THE TASK: Filter out every line below that lacks "AppUser", and copy the rest.

►

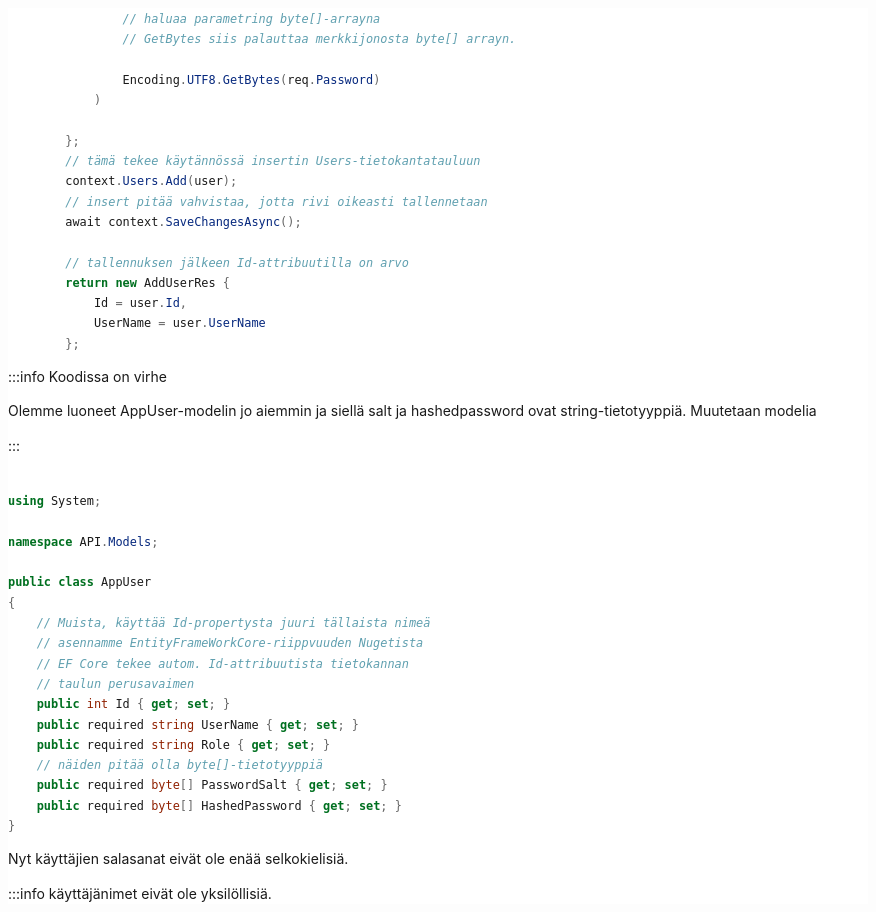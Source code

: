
 ```cs
                // haluaa parametring byte[]-arrayna
                // GetBytes siis palauttaa merkkijonosta byte[] arrayn.

                Encoding.UTF8.GetBytes(req.Password)
            )

        };
        // tämä tekee käytännössä insertin Users-tietokantatauluun
        context.Users.Add(user);
        // insert pitää vahvistaa, jotta rivi oikeasti tallennetaan
        await context.SaveChangesAsync();

        // tallennuksen jälkeen Id-attribuutilla on arvo
        return new AddUserRes {
            Id = user.Id,
            UserName = user.UserName
        };

```

:::info Koodissa on virhe

Olemme luoneet AppUser-modelin jo aiemmin ja siellä salt ja hashedpassword ovat string-tietotyyppiä. Muutetaan modelia

:::

```cs

using System;

namespace API.Models;

public class AppUser
{
    // Muista, käyttää Id-propertysta juuri tällaista nimeä
    // asennamme EntityFrameWorkCore-riippvuuden Nugetista
    // EF Core tekee autom. Id-attribuutista tietokannan
    // taulun perusavaimen
    public int Id { get; set; }
    public required string UserName { get; set; }
    public required string Role { get; set; }
    // näiden pitää olla byte[]-tietotyyppiä
    public required byte[] PasswordSalt { get; set; }
    public required byte[] HashedPassword { get; set; }
}


```

Nyt käyttäjien salasanat eivät ole enää selkokielisiä.

:::info käyttäjänimet eivät ole yksilöllisiä.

◄

ANSWER:
Olemme luoneet AppUser-modelin jo aiemmin ja siellä salt ja hashedpassword ovat string-tietotyyppiä. Muutetaan modelia
public class AppUser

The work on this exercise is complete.